_WORK REQUIRED:_ The job is to find each line of the records below that includes the word "enemigos" and copy it.

[Data records]
::::

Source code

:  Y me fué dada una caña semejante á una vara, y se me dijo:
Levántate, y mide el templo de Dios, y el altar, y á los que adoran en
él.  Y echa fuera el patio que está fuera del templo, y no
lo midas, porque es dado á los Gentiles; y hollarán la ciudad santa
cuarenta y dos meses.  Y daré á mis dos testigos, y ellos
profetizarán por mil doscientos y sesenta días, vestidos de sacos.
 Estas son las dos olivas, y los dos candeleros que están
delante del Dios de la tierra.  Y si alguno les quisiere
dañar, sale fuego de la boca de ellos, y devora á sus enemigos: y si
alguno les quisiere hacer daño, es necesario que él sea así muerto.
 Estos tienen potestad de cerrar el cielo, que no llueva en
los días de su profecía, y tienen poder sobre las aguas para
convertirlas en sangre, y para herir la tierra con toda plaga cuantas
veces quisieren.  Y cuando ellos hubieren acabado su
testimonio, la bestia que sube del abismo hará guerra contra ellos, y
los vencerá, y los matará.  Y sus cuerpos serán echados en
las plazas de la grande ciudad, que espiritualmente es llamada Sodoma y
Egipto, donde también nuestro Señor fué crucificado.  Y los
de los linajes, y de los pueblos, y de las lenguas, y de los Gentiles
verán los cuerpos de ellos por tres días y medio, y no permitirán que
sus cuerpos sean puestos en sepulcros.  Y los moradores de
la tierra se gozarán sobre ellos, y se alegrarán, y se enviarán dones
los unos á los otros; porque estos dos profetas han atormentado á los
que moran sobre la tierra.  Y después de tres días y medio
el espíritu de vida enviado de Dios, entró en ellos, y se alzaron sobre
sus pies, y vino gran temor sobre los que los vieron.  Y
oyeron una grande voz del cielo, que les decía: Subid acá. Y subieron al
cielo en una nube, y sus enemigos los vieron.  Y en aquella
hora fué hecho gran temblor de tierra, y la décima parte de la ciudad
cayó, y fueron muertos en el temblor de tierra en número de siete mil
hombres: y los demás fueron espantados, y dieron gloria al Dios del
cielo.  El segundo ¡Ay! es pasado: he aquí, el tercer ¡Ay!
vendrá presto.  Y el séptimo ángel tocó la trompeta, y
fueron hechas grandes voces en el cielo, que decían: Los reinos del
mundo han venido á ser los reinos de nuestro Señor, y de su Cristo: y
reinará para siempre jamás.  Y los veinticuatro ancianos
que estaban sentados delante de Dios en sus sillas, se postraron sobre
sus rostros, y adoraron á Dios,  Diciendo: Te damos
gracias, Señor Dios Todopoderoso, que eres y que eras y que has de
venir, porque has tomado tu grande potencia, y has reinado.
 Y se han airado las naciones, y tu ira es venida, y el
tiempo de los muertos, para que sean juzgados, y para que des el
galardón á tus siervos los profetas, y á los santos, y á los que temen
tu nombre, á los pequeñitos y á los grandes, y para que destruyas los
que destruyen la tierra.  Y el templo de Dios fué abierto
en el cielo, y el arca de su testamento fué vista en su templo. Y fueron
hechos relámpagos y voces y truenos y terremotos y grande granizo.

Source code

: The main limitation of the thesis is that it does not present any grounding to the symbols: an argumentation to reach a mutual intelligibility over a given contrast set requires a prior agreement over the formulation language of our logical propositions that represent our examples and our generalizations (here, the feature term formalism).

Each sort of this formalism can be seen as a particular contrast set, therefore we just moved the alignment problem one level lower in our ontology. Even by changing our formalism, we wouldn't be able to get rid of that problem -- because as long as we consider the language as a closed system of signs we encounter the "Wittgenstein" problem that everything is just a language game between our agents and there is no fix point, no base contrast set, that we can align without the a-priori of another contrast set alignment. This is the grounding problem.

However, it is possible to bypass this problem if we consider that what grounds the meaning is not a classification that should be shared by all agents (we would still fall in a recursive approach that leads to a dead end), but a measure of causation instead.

::::

_YOUR SOLUTION:_
dañar, sale fuego de la boca de ellos, y devora á sus enemigos: y si
cielo en una nube, y sus enemigos los vieron.  Y en aquella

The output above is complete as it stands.